The United States Federal Government spends over $120 billion dollars per year on grants, scholarships and other programs administered by 39 government bureaucratic agencies to these self-accredited colleges and universities. Huge state and local budgets and regulatory agencies complete this Byzantine regulatory scheme. This, and not their quality assurance track record, is the fundamental reason for the survival of the self-accreditation associations. Through this combination of regulatory schemes, new universities that would challenge the establishment to produce better educational products are prevented from starting.


A Brief Summary of
Regional Accreditation Association History
 

It's all about money and monopoly. These accrediting agencies began their existence circa 1905 for the sole purpose of aiding members in obtaining pensions for their teachers from the Andrew Carnegie Foundation for the Advancement of Teaching. To qualify for pension money, member schools had to adhere to the educational standards required by the Carnegie Foundation.

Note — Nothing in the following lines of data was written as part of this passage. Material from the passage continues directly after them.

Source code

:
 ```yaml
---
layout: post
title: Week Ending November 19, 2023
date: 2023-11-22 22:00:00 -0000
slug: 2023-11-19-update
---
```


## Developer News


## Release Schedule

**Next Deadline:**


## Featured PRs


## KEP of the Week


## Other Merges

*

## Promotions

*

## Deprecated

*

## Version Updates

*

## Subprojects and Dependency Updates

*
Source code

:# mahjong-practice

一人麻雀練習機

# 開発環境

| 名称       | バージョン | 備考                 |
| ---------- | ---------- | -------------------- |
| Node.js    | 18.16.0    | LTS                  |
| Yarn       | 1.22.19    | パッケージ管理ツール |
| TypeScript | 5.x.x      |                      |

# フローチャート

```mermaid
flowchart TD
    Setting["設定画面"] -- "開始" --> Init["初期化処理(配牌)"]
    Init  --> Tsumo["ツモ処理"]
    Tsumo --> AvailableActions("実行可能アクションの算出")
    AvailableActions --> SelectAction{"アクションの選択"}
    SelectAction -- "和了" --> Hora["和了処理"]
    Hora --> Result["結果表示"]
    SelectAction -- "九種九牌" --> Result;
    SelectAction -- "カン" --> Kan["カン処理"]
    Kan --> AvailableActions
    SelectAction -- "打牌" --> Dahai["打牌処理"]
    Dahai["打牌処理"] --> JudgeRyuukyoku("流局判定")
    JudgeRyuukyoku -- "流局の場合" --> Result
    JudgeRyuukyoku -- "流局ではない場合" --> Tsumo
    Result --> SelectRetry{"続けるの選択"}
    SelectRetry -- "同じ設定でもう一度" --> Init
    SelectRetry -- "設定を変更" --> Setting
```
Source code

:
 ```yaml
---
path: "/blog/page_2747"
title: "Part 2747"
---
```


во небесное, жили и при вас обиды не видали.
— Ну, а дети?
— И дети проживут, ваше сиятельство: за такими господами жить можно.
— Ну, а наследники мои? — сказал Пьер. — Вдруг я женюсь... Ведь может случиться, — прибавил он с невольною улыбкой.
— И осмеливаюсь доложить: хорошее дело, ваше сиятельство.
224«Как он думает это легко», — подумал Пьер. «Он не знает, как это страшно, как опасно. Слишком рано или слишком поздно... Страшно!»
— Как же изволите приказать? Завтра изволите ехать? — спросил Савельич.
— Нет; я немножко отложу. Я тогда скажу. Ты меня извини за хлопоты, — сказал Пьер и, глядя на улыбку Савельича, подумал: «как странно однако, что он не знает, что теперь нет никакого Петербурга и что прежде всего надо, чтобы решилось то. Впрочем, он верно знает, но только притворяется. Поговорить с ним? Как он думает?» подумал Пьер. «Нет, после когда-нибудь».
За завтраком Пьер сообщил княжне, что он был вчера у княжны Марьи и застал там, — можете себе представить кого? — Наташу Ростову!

Along came the GI Bill of Rights, soon after World War II, providing millions of veterans the money needed to attend colleges that were members of these regional associations. Most of the colleges and universities that were not members of the regional accreditation associations at that time, soon became members so that they could attract money from the military veterans as students.


Then in 1958, the Federal College Loan Program presented more substantial money, motivating many of the remaining independently accredited schools to join the growing clamor for self-accreditation through the recognized regional accrediting agencies. The Federal College Loan Program began small but, over time, has provided additional billions of dollars of revenue to colleges and universities. True to form, Federal laws promoted the disastrous process of self-accreditation. 

Independent Accreditation

Our independent accreditation is earned by performance and measured by the the quality of our faculty, the value of some of the best online learning software we bring to our students, from the value that we deliver to our students and the business community worldwide through our classic philosophy of education, low tuition rates, and ultimately flexible/efficient coursework organization. By choosing a better solution to the issue of accreditation, Marco Polo can keep its tuition rates very low, honoring its promise of no economic or social barriers, while maintaining the highest level of internal motivation for excellence.